Frequently Asked Questions
Why should I migrate from Mindee OCR API to IronOCR?
Common drivers include eliminating COM interop complexity, replacing file-based license management, avoiding per-page billing, enabling Docker/container deployment, and adopting a NuGet-native workflow that integrates with standard .NET tooling.
What are the main code changes when migrating from Mindee OCR API to IronOCR?
Replace Mindee initialization sequences with IronTesseract instantiation, remove COM lifecycle management (explicit Create/Load/Close patterns), and update result property names. The result is significantly fewer boilerplate lines.
How do I install IronOCR to begin the migration?
Run 'Install-Package IronOcr' in Package Manager Console or 'dotnet add package IronOcr' in the CLI. Language packs are separate packages: 'dotnet add package IronOcr.Languages.French' for French, for example.
Does IronOCR match the OCR accuracy of Mindee OCR API for standard business documents?
IronOCR achieves high accuracy for standard business content including invoices, contracts, receipts, and typed forms.
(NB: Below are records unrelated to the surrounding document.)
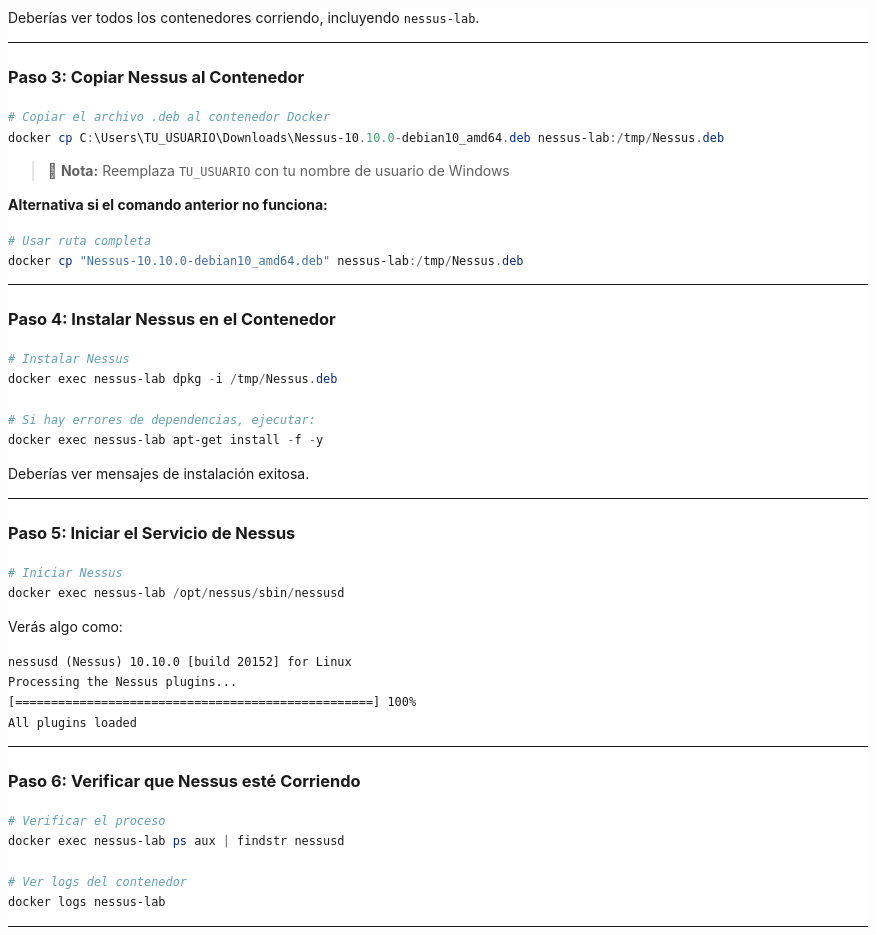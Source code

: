 Deberías ver todos los contenedores corriendo, incluyendo `nessus-lab`.

---

### **Paso 3: Copiar Nessus al Contenedor**

```powershell
# Copiar el archivo .deb al contenedor Docker
docker cp C:\Users\TU_USUARIO\Downloads\Nessus-10.10.0-debian10_amd64.deb nessus-lab:/tmp/Nessus.deb
```

> 📝 **Nota:** Reemplaza `TU_USUARIO` con tu nombre de usuario de Windows

**Alternativa si el comando anterior no funciona:**
```powershell
# Usar ruta completa
docker cp "Nessus-10.10.0-debian10_amd64.deb" nessus-lab:/tmp/Nessus.deb
```

---

### **Paso 4: Instalar Nessus en el Contenedor**

```powershell
# Instalar Nessus
docker exec nessus-lab dpkg -i /tmp/Nessus.deb

# Si hay errores de dependencias, ejecutar:
docker exec nessus-lab apt-get install -f -y
```

Deberías ver mensajes de instalación exitosa.

---

### **Paso 5: Iniciar el Servicio de Nessus**

```powershell
# Iniciar Nessus
docker exec nessus-lab /opt/nessus/sbin/nessusd
```

Verás algo como:
```
nessusd (Nessus) 10.10.0 [build 20152] for Linux
Processing the Nessus plugins...
[==================================================] 100%
All plugins loaded
```

---

### **Paso 6: Verificar que Nessus esté Corriendo**

```powershell
# Verificar el proceso
docker exec nessus-lab ps aux | findstr nessusd

# Ver logs del contenedor
docker logs nessus-lab
```

---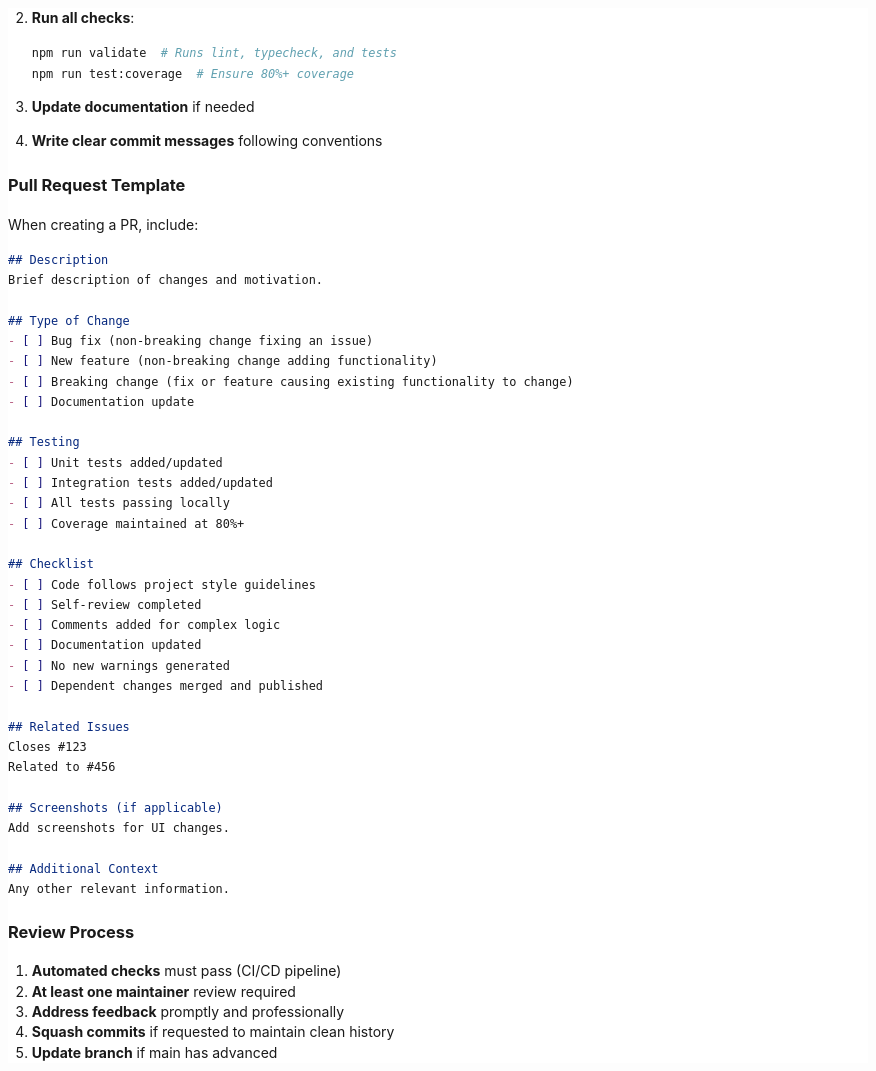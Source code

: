 2. **Run all checks**:
   ```bash
   npm run validate  # Runs lint, typecheck, and tests
   npm run test:coverage  # Ensure 80%+ coverage
   ```

3. **Update documentation** if needed

4. **Write clear commit messages** following conventions

### Pull Request Template

When creating a PR, include:

```markdown
## Description
Brief description of changes and motivation.

## Type of Change
- [ ] Bug fix (non-breaking change fixing an issue)
- [ ] New feature (non-breaking change adding functionality)
- [ ] Breaking change (fix or feature causing existing functionality to change)
- [ ] Documentation update

## Testing
- [ ] Unit tests added/updated
- [ ] Integration tests added/updated
- [ ] All tests passing locally
- [ ] Coverage maintained at 80%+

## Checklist
- [ ] Code follows project style guidelines
- [ ] Self-review completed
- [ ] Comments added for complex logic
- [ ] Documentation updated
- [ ] No new warnings generated
- [ ] Dependent changes merged and published

## Related Issues
Closes #123
Related to #456

## Screenshots (if applicable)
Add screenshots for UI changes.

## Additional Context
Any other relevant information.
```

### Review Process

1. **Automated checks** must pass (CI/CD pipeline)
2. **At least one maintainer** review required
3. **Address feedback** promptly and professionally
4. **Squash commits** if requested to maintain clean history
5. **Update branch** if main has advanced
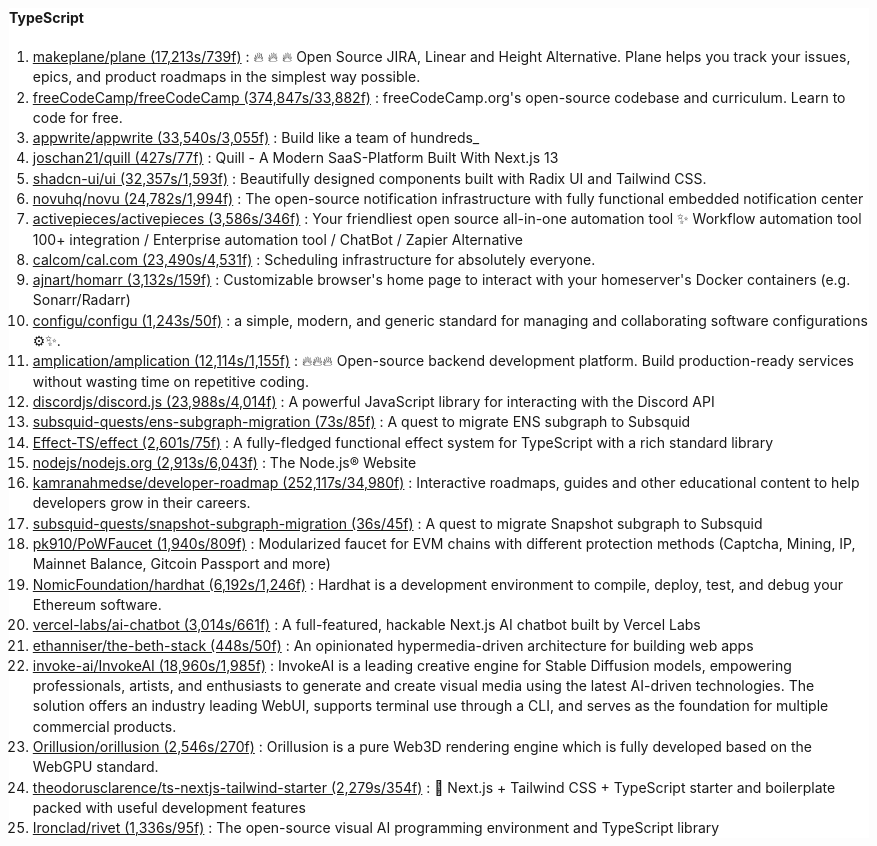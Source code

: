#### TypeScript
1. [makeplane/plane (17,213s/739f)](https://github.com/makeplane/plane) : 🔥 🔥 🔥 Open Source JIRA, Linear and Height Alternative. Plane helps you track your issues, epics, and product roadmaps in the simplest way possible.
2. [freeCodeCamp/freeCodeCamp (374,847s/33,882f)](https://github.com/freeCodeCamp/freeCodeCamp) : freeCodeCamp.org's open-source codebase and curriculum. Learn to code for free.
3. [appwrite/appwrite (33,540s/3,055f)](https://github.com/appwrite/appwrite) : Build like a team of hundreds_
4. [joschan21/quill (427s/77f)](https://github.com/joschan21/quill) : Quill - A Modern SaaS-Platform Built With Next.js 13
5. [shadcn-ui/ui (32,357s/1,593f)](https://github.com/shadcn-ui/ui) : Beautifully designed components built with Radix UI and Tailwind CSS.
6. [novuhq/novu (24,782s/1,994f)](https://github.com/novuhq/novu) : The open-source notification infrastructure with fully functional embedded notification center
7. [activepieces/activepieces (3,586s/346f)](https://github.com/activepieces/activepieces) : Your friendliest open source all-in-one automation tool ✨ Workflow automation tool 100+ integration / Enterprise automation tool / ChatBot / Zapier Alternative
8. [calcom/cal.com (23,490s/4,531f)](https://github.com/calcom/cal.com) : Scheduling infrastructure for absolutely everyone.
9. [ajnart/homarr (3,132s/159f)](https://github.com/ajnart/homarr) : Customizable browser's home page to interact with your homeserver's Docker containers (e.g. Sonarr/Radarr)
10. [configu/configu (1,243s/50f)](https://github.com/configu/configu) : a simple, modern, and generic standard for managing and collaborating software configurations ⚙️✨.
11. [amplication/amplication (12,114s/1,155f)](https://github.com/amplication/amplication) : 🔥🔥🔥 Open-source backend development platform. Build production-ready services without wasting time on repetitive coding.
12. [discordjs/discord.js (23,988s/4,014f)](https://github.com/discordjs/discord.js) : A powerful JavaScript library for interacting with the Discord API
13. [subsquid-quests/ens-subgraph-migration (73s/85f)](https://github.com/subsquid-quests/ens-subgraph-migration) : A quest to migrate ENS subgraph to Subsquid
14. [Effect-TS/effect (2,601s/75f)](https://github.com/Effect-TS/effect) : A fully-fledged functional effect system for TypeScript with a rich standard library
15. [nodejs/nodejs.org (2,913s/6,043f)](https://github.com/nodejs/nodejs.org) : The Node.js® Website
16. [kamranahmedse/developer-roadmap (252,117s/34,980f)](https://github.com/kamranahmedse/developer-roadmap) : Interactive roadmaps, guides and other educational content to help developers grow in their careers.
17. [subsquid-quests/snapshot-subgraph-migration (36s/45f)](https://github.com/subsquid-quests/snapshot-subgraph-migration) : A quest to migrate Snapshot subgraph to Subsquid
18. [pk910/PoWFaucet (1,940s/809f)](https://github.com/pk910/PoWFaucet) : Modularized faucet for EVM chains with different protection methods (Captcha, Mining, IP, Mainnet Balance, Gitcoin Passport and more)
19. [NomicFoundation/hardhat (6,192s/1,246f)](https://github.com/NomicFoundation/hardhat) : Hardhat is a development environment to compile, deploy, test, and debug your Ethereum software.
20. [vercel-labs/ai-chatbot (3,014s/661f)](https://github.com/vercel-labs/ai-chatbot) : A full-featured, hackable Next.js AI chatbot built by Vercel Labs
21. [ethanniser/the-beth-stack (448s/50f)](https://github.com/ethanniser/the-beth-stack) : An opinionated hypermedia-driven architecture for building web apps
22. [invoke-ai/InvokeAI (18,960s/1,985f)](https://github.com/invoke-ai/InvokeAI) : InvokeAI is a leading creative engine for Stable Diffusion models, empowering professionals, artists, and enthusiasts to generate and create visual media using the latest AI-driven technologies. The solution offers an industry leading WebUI, supports terminal use through a CLI, and serves as the foundation for multiple commercial products.
23. [Orillusion/orillusion (2,546s/270f)](https://github.com/Orillusion/orillusion) : Orillusion is a pure Web3D rendering engine which is fully developed based on the WebGPU standard.
24. [theodorusclarence/ts-nextjs-tailwind-starter (2,279s/354f)](https://github.com/theodorusclarence/ts-nextjs-tailwind-starter) : 🔋 Next.js + Tailwind CSS + TypeScript starter and boilerplate packed with useful development features
25. [Ironclad/rivet (1,336s/95f)](https://github.com/Ironclad/rivet) : The open-source visual AI programming environment and TypeScript library
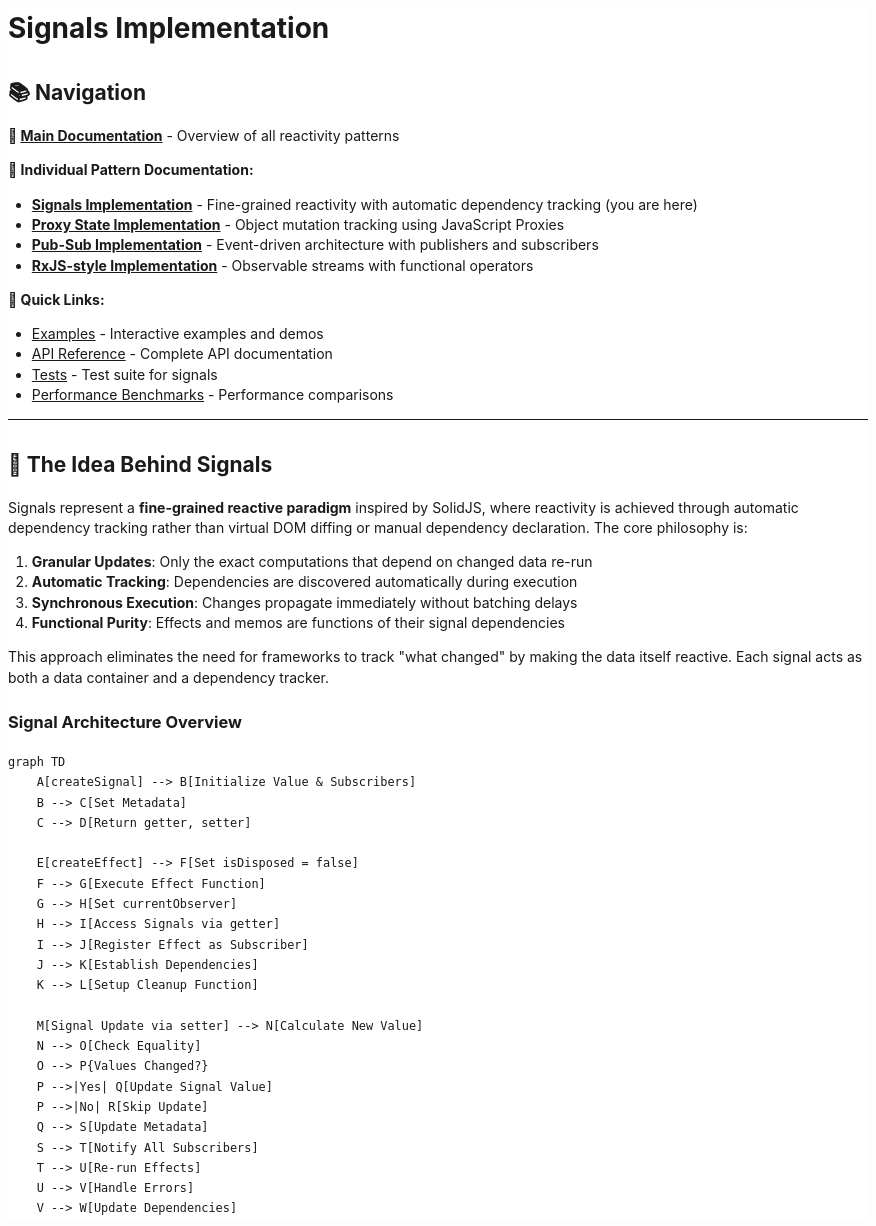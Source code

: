 # Signals Implementation

## 📚 Navigation

**🧠 [Main Documentation](../../README.md)** - Overview of all reactivity patterns

**📖 Individual Pattern Documentation:**
- **[Signals Implementation](README.md)** - Fine-grained reactivity with automatic dependency tracking (you are here)
- **[Proxy State Implementation](../proxy-state/README.md)** - Object mutation tracking using JavaScript Proxies
- **[Pub-Sub Implementation](../pub-sub/README.md)** - Event-driven architecture with publishers and subscribers
- **[RxJS-style Implementation](../rxjs-reactive/README.md)** - Observable streams with functional operators

**🔗 Quick Links:**
- [Examples](../../examples/) - Interactive examples and demos
- [API Reference](../) - Complete API documentation
- [Tests](signal.test.ts) - Test suite for signals
- [Performance Benchmarks](../benchmarks/) - Performance comparisons

---

## 🧠 The Idea Behind Signals

Signals represent a **fine-grained reactive paradigm** inspired by SolidJS, where reactivity is achieved through automatic dependency tracking rather than virtual DOM diffing or manual dependency declaration. The core philosophy is:

1. **Granular Updates**: Only the exact computations that depend on changed data re-run
2. **Automatic Tracking**: Dependencies are discovered automatically during execution  
3. **Synchronous Execution**: Changes propagate immediately without batching delays
4. **Functional Purity**: Effects and memos are functions of their signal dependencies

This approach eliminates the need for frameworks to track "what changed" by making the data itself reactive. Each signal acts as both a data container and a dependency tracker.

### Signal Architecture Overview

```mermaid
graph TD
    A[createSignal] --> B[Initialize Value & Subscribers]
    B --> C[Set Metadata]
    C --> D[Return getter, setter]
    
    E[createEffect] --> F[Set isDisposed = false]
    F --> G[Execute Effect Function]
    G --> H[Set currentObserver]
    H --> I[Access Signals via getter]
    I --> J[Register Effect as Subscriber]
    J --> K[Establish Dependencies]
    K --> L[Setup Cleanup Function]
    
    M[Signal Update via setter] --> N[Calculate New Value]
    N --> O[Check Equality]
    O --> P{Values Changed?}
    P -->|Yes| Q[Update Signal Value]
    P -->|No| R[Skip Update]
    Q --> S[Update Metadata]
    S --> T[Notify All Subscribers]
    T --> U[Re-run Effects]
    U --> V[Handle Errors]
    V --> W[Update Dependencies]
```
Image preprocessing filters (deskew, noise removal, contrast enhancement) further improve recognition on degraded input.
How does IronOCR handle the language data that Mindee OCR API installs separately?
Language data in IronOCR is distributed as NuGet packages. 'dotnet add package IronOcr.Languages.German' installs German support. No manual file placement or directory paths are involved.
Does migrating from Mindee OCR API to IronOCR require changes to deployment infrastructure?
IronOCR requires fewer infrastructure changes than Mindee OCR API. There are no SDK binary paths, license file placements, or license server configurations. The NuGet package contains the complete OCR engine, and the license key is a string set in application code.
How do I configure IronOCR licensing after migration?
Assign IronOcr.License.LicenseKey = "YOUR-KEY" in application startup code. In Docker or Kubernetes, store the key as an environment variable and read it in startup. Use License.IsValidLicense to validate before accepting traffic.
Can IronOCR process PDFs the same way Mindee does?
Yes. IronOCR reads both native and scanned PDFs. Instantiate IronTesseract, call ocr.Read(input) where input is a PDF path or OcrPdfInput, and iterate the OcrResult pages. No separate PDF rendering pipeline is required.
How does IronOCR handle threading in high-volume processing?
IronTesseract is safe to instantiate per-thread. Spin up one instance per thread in a Parallel.ForEach or Task pool, run OCR concurrently, and dispose each instance when done. No global state or locking is required.
What output formats does IronOCR support after text extraction?
IronOCR returns structured results including text, word coordinates, confidence scores, and page structure. Export options include plain text, searchable PDF, and structured result objects for downstream processing.
Is IronOCR pricing more predictable than Mindee OCR API for scaling workloads?
IronOCR uses flat-rate perpetual licensing with no per-page or volume charges. Whether you process 10,000 or 10 million pages, the license cost remains constant. Volume and team licensing options are on the IronOCR pricing page.
What happens to my existing tests after migrating from Mindee OCR API to IronOCR?
Tests that assert on extracted text content should continue to pass after migration. Tests that validate API call patterns or COM object lifecycle will need updating to reflect IronOCR's simpler initialization and result model.